Making a rough tally, the submerged contents of this novel include a motorbike, an English ferryman, two soldiers, a weathervane, several coffins, a set of Empire style furniture, some copper saucepans and a whole village sunk to make way for a hydroelectric power scheme. Even dry land isn't: water seeps through the novel, coating the mourners at a railwayman's funeral, darkening torch beams with its droplets, pooling in canvas chairs and rusting cars. The climax of the novel makes neat narrative sense of this pervading dampness but it's tempting more generally to think of Warner as a watery writer, at home on this drenched coastline. His fiction inhabits a shifting littoral zone where accumulated deposits of realist detail Warner's narrators and focal characters are nothing if not observant can suddenly shelve off into the deep waters of myth.

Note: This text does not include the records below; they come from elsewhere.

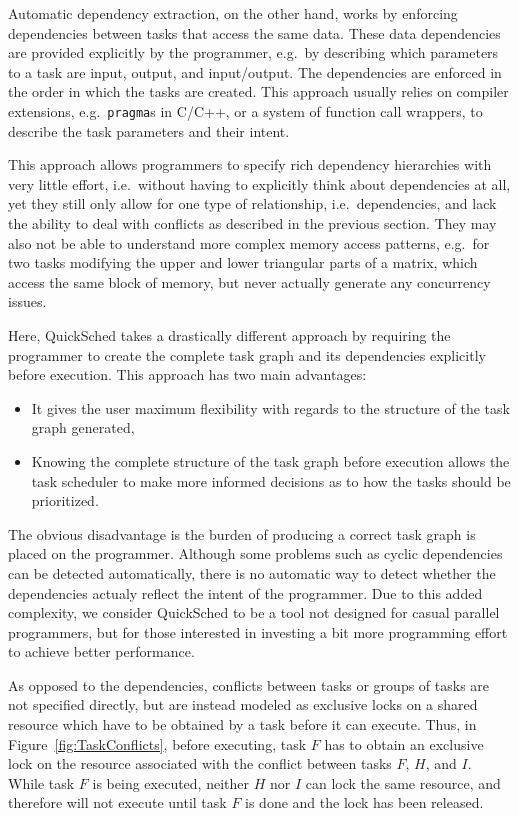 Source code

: \documentclass[preprint]{elsarticle}
\newcommand{\fig}[1]
    {Figure~\ref{fig:#1}}
\begin{document}
Automatic dependency extraction, on the other hand,
works by enforcing dependencies
between tasks that access the same data.
These data dependencies are provided explicitly by the programmer, e.g.~by
describing which parameters to a task are input, output, and input/output.
The dependencies are enforced in the order in which the tasks are 
created.
This approach usually relies on compiler extensions, e.g.~{\tt pragma}s
in C/C++, or a system of function call wrappers, to describe the task parameters
and their intent.

This approach allows programmers to specify rich dependency hierarchies
with very little effort, i.e.~without having to explicitly think about
dependencies at all, yet they still only allow for one type of relationship,
i.e.~dependencies, and lack the ability to deal with conflicts as
described in the previous section.
They may also not be able to understand more complex memory access patterns,
e.g.~for two tasks modifying the upper and lower triangular parts of a matrix,
which access the same block of memory, but never actually generate any
concurrency issues.


Here, QuickSched takes a drastically different approach by requiring
the programmer to create the complete task graph and its dependencies
explicitly before execution.
This approach has two main advantages:
\begin{itemize}
  \item It gives the user maximum flexibility with regards to the
    structure of the task graph generated,
  \item Knowing the complete structure of the task graph before execution
    allows the task scheduler to make more informed decisions
    as to how the tasks should be prioritized.
\end{itemize}

\noindent The obvious disadvantage is the burden of producing a correct
task graph is placed on the programmer.
Although some problems such as cyclic dependencies can be detected
automatically, there is no automatic way to detect whether the
dependencies actualy reflect the intent of the programmer.
Due to this added complexity, we consider QuickSched to be
a tool not designed for casual parallel programmers, but for 
those interested in investing a bit more programming effort to achieve
better performance.

As opposed to the dependencies,
conflicts between tasks or groups of tasks are not specified directly,
but are instead modeled as exclusive locks on a shared resource
which have to be obtained by a task before it can execute.
Thus, in \fig{TaskConflicts}, before executing, task $F$ has
to obtain an exclusive lock on the resource associated with
the conflict between tasks $F$, $H$, and $I$.
While task $F$ is being executed, neither $H$ nor $I$ can 
lock the same resource, and therefore will not execute until
task $F$ is done and the lock has been released.
\end{document}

At his best in textures, glimpses and sudden twists, he has an impressionist's sense for the way in which the visible and the felt resolves into narrative, though at times in this novel, and particularly at the ends of chapters, he seems to strain for the portentous phrase. One effect of this is the peculiar tic which produces variations such as "these blinded lands", "these evening lands" and "the inner summer lands" an overworked rhetorical flourish encouraged, presumably, by the book's current of macabre Scots Gothic. And though The Deadman's Pedal abounds in striking images and sharp dialogue, it does seem a little lopsided, as though some major points haven't quite been fleshed out. Indeed, you begin to wonder whether we might glimpse some of these characters again on our next trip to The Port.